Exercise description: Find the string "written" in the material. Copy every line that has it.

Extracted information:
>>>
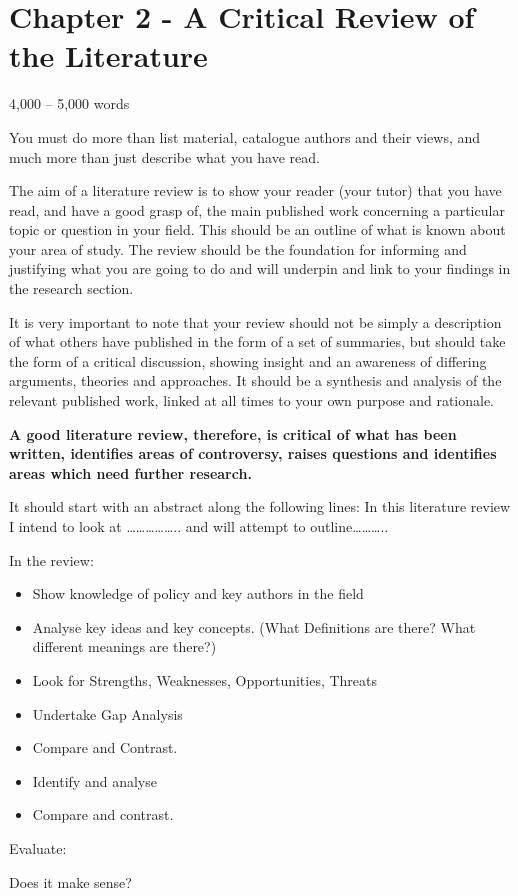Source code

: \section{Chapter 2 - A Critical Review of the Literature}
4,000 – 5,000 words

You must do more than list material, catalogue authors and their views, and much more than just describe what you have read. 

The aim of a literature review is to show your reader (your tutor) that you have read, and have a good grasp of, the main published work concerning a particular topic or question in your field. This should be an outline of what is known about your area of study.  The review should be the foundation for informing and justifying what you are going to do and will underpin and link to your findings in the research section.

It is very important to note that your review should not be simply a description of what others have published in the form of a set of summaries, but should take the form of a critical discussion, showing insight and an awareness of differing arguments, theories and approaches. It should be a synthesis and analysis of the relevant published work, linked at all times to your own purpose and rationale.

\textbf{A good literature review, therefore, is critical of what has been written, identifies areas of controversy, raises questions and identifies areas which need further research. }

It should start with an abstract along the following lines:
In this literature review I intend to look at …………….. and will attempt to outline………..

In the review:
\begin{itemize}
\item{Show knowledge of policy and key authors in the field}
\item{Analyse key ideas and key concepts. (What Definitions are there? What different meanings are there?)}
\item{Look for Strengths, Weaknesses, Opportunities, Threats}
\item{Undertake Gap Analysis}
\item{Compare and Contrast. }
\item{Identify and analyse }
\item{Compare and contrast.}
\end{itemize}
Evaluate: 

Does it make sense? 

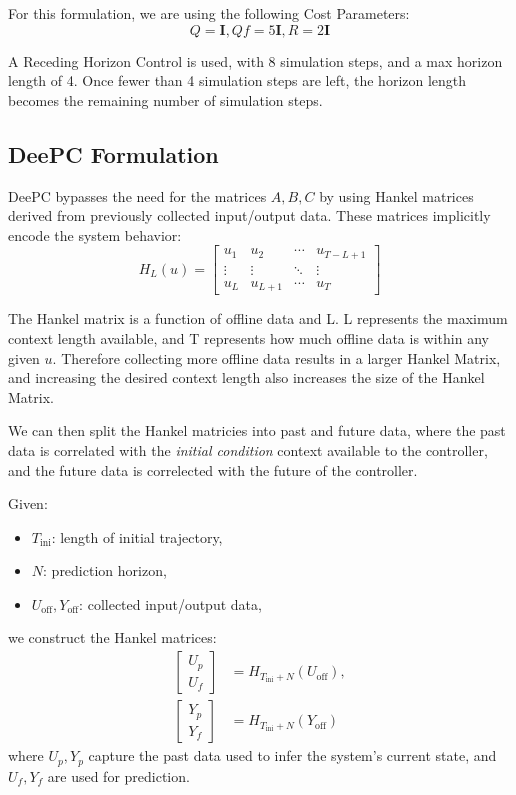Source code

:\documentclass[11pt,a4paper]{article}
\begin{document}
For this formulation, we are using the following Cost Parameters:
$$Q = \mathbf{I}, Qf=5\mathbf{I}, R=2\mathbf{I}$$

A Receding Horizon Control is used, with 8 simulation steps, and a max horizon length of 4. Once fewer than 4 simulation steps are left, the horizon length becomes the remaining number of simulation steps.


\subsection{DeePC Formulation}
DeePC bypasses the need for the matrices \(A, B, C\) by using Hankel matrices derived from previously collected input/output data. These matrices implicitly encode the system behavior:
\[
H_L(u) = \begin{bmatrix}
u_1 & u_2 & \cdots & u_{T-L+1} \\
\vdots & \vdots & \ddots & \vdots \\
u_L & u_{L+1} & \cdots & u_T
\end{bmatrix}
\]

The Hankel matrix is a function of offline data and L. L represents the maximum context length available, and T represents how much offline data is within any given $u$. Therefore collecting more offline data results in a larger Hankel Matrix, and increasing the desired context length also increases the size of the Hankel Matrix.

We can then split the Hankel matricies into past and future data, where the past data is correlated with the \textit{initial condition} context available to the controller, and the future data is correlected with the future of the controller.

Given:
\begin{itemize}
    \item \( T_{\text{ini}} \): length of initial trajectory,
    \item \( N \): prediction horizon,
    \item \( U_{\text{off}}, Y_{\text{off}} \): collected input/output data,
\end{itemize}
we construct the Hankel matrices:
\[
\begin{aligned}
\begin{bmatrix}
U_p \\
U_f
\end{bmatrix}
&= H_{T_{\text{ini}} + N}(U_{\text{off}}), \\
\begin{bmatrix}
Y_p \\
Y_f
\end{bmatrix}
&= H_{T_{\text{ini}} + N}(Y_{\text{off}})
\end{aligned}
\]
where \(U_p, Y_p\) capture the past data used to infer the system's current state, and \(U_f, Y_f\) are used for prediction.
\end{document}
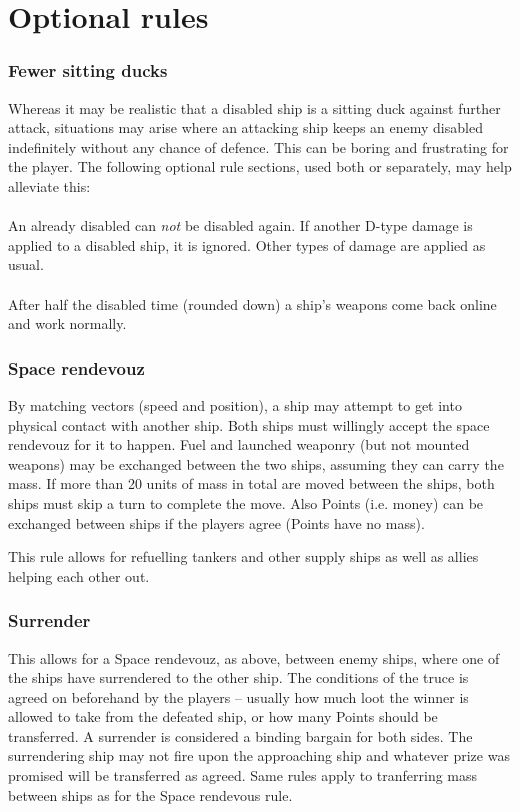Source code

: \documentclass[a4paper,12pt,notitlepage,twocolumn]{article}
\begin{document}
\section{Optional rules}
\label{sec:optional_rules}


\subsubsection*{Fewer sitting ducks}

Whereas it may be realistic that a disabled ship is a sitting duck
against further attack, situations may arise where an attacking ship
keeps an enemy disabled indefinitely without any chance of
defence. This can be boring and frustrating for the player. The
following optional rule sections, used both or separately, may help
alleviate this:  
\\\\
An already disabled can \emph{not} be disabled again. If another
D-type damage is applied to a disabled ship, it is ignored. Other
types of damage are applied as usual. 
\\\\
After half the disabled time (rounded down) a ship's weapons come back
online and work normally.


\subsubsection*{Space rendevouz}

By matching vectors (speed and position), a ship may attempt to get
into physical contact with another ship.  Both ships must willingly
accept the space rendevouz for it to happen. Fuel and launched
weaponry (but not mounted weapons) may be exchanged between the two
ships, assuming they can carry the mass. If more than 20 units of mass
in total are moved between the ships, both ships must skip a turn to
complete the move. Also Points (i.e. money) can be exchanged between ships if the
players agree (Points have no mass). 

This rule allows for refuelling tankers and other supply ships as well
as allies helping each other out. 

\subsubsection*{Surrender}

This allows for a Space rendevouz, as above, between enemy ships,
where one of the ships have surrendered to the other ship. The
conditions of the truce is agreed on beforehand by the players --
usually how much loot the winner is allowed to take from the defeated
ship, or how many Points should be transferred. A surrender is
considered a binding bargain for both sides. The surrendering ship may not fire
upon the approaching ship and whatever prize was promised will be
transferred as agreed. Same rules apply to tranferring mass between
ships as for the Space rendevous rule. 
\end{document}

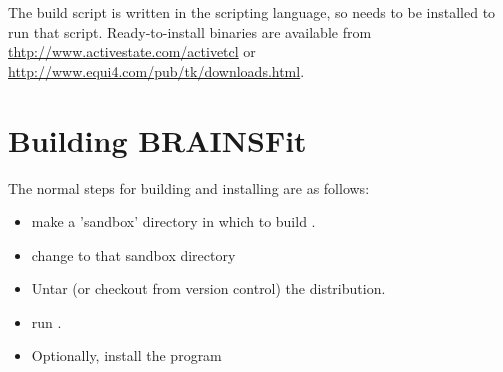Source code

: \documentclass{InsightArticle}
\begin{document}
The build script is written in the  scripting language, so
 needs to be installed to run that script. Ready-to-install
 binaries are available from
\url{thtp://www.activestate.com/activetcl} or \url{http://www.equi4.com/pub/tk/downloads.html}.








\section{Building BRAINSFit}
The normal steps for building and installing \miregprog{} are as follows:

\begin{itemize}
\item make a 'sandbox' directory in which to build \miregprog{}.
\item change to that sandbox directory
\item Untar (or checkout from version control) the \miregprog{} distribution.
\item run .
\item Optionally, install the program
\end{itemize}
\end{document}
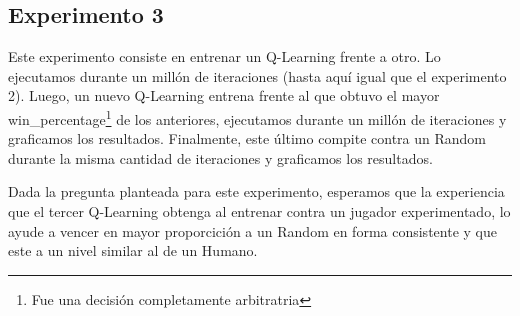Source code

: \subsection{Experimento 3}

Este experimento consiste en entrenar un Q-Learning frente a otro. Lo ejecutamos durante un mill\'on de iteraciones (hasta aqu\'i igual que el experimento 2). Luego, un nuevo Q-Learning entrena frente al que obtuvo el mayor win\_percentage\footnote{Fue una decisi\'on completamente arbitratria} de los anteriores, ejecutamos durante un mill\'on de iteraciones y graficamos los resultados. Finalmente, este \'ultimo compite contra un Random durante la misma cantidad de iteraciones y graficamos los resultados.

Dada la pregunta planteada para este experimento, esperamos que la experiencia que el tercer Q-Learning obtenga al entrenar contra un jugador experimentado, lo ayude a vencer en mayor proporcici\'on a un Random en forma consistente y que este a un nivel similar al de un Humano.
<<<
Result for this task:
\textbf{A good literature review, therefore, is critical of what has been written, identifies areas of controversy, raises questions and identifies areas which need further research. }
The build script is written in the  scripting language, so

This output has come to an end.